Abstact

Histone deacetylase 6 (HDAC6) is a cytoplasmic enzyme that deacetylates non-histone substrates such as alpha-tubulin and cortactin. HDAC6 contains two catalytic domains, each containing a catalytic zinc ion, and a zinc-finger ubiquitin-binding domain. We have discovered BAS-2, a selective HDAC6 inhibitor with an isothiouronium core and no obvious zinc-binding group. To define its mechanism, we combine X-ray crystallography, structure-activity-relationships, molecular modeling and mutagenesis. BAS-2 potently inhibits human HDAC6 but it does not inhibit zebrafish HDAC6. Computational modeling highlighted Asp567 in human HDAC6 as critical for BAS-2 recognition and mutational analyses confirmed this.
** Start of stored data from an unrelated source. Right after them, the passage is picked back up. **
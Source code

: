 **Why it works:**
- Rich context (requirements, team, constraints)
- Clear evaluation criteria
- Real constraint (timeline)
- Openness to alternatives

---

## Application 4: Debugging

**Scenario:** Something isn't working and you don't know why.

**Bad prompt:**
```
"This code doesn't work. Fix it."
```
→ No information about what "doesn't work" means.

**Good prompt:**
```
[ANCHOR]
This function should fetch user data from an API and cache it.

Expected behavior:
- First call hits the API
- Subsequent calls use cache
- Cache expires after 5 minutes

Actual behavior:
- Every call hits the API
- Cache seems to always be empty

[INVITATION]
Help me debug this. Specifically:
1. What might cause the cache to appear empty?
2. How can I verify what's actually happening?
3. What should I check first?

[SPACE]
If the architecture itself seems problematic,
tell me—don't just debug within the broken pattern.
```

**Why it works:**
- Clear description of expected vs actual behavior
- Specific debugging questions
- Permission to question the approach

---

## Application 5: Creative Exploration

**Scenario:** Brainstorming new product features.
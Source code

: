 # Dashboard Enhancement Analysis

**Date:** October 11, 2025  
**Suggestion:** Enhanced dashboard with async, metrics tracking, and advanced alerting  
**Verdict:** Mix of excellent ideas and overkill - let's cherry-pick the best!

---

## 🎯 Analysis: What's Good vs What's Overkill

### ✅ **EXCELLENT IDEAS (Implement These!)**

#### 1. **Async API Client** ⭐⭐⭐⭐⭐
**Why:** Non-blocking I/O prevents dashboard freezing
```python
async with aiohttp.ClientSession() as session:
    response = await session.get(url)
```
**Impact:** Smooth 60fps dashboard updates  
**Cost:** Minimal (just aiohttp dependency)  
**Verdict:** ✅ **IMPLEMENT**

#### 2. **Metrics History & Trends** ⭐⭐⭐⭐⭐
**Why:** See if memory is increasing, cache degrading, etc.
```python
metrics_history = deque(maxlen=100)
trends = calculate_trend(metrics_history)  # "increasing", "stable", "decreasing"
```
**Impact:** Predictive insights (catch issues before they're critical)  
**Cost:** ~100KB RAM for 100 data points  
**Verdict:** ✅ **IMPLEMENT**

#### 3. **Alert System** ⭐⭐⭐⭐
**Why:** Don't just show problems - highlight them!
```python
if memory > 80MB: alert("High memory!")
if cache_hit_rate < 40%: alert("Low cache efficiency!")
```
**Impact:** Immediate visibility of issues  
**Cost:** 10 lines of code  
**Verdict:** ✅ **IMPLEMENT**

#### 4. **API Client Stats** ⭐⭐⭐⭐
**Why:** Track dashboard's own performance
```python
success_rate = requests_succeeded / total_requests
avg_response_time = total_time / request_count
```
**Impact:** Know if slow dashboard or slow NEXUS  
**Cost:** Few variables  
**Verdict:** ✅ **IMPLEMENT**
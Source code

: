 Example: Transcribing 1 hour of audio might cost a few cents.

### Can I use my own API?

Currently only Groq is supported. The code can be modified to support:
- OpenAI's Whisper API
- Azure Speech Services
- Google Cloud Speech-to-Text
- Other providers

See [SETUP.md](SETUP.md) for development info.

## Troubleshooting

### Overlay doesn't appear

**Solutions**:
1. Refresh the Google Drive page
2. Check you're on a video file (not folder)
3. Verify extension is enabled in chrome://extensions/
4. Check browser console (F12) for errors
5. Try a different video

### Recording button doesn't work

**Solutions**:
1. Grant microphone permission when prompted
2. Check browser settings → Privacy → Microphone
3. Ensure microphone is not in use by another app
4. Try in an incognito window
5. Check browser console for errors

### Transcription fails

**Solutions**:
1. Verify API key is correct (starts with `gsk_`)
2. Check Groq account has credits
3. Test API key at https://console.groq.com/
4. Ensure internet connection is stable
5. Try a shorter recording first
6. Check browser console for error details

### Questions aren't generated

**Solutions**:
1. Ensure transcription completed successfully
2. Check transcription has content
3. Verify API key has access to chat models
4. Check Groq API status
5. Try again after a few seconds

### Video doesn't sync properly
The corresponding zebrafish residue is Asn530 and the crystal structure of the N530D variant zHDAC6 revealed binding of a BAS-2-derived mercaptoacetamide that engages the catalytic zinc via strong thiolate-zinc coordination. Leveraging the orientation of BAS-2 binding, we designed a BAS-2-based proteolysis targeting chimera that induced proteasome-dependent HDAC6 degradation in cells, verified by global proteomics. Collectively, these insights clarify species selectivity and demonstrate that BAS-2 acts as a selective, mechanism-based inhibitor of human HDAC6. These discoveries will aid the development of the next generation of selective HDAC6 inhibitors and degraders.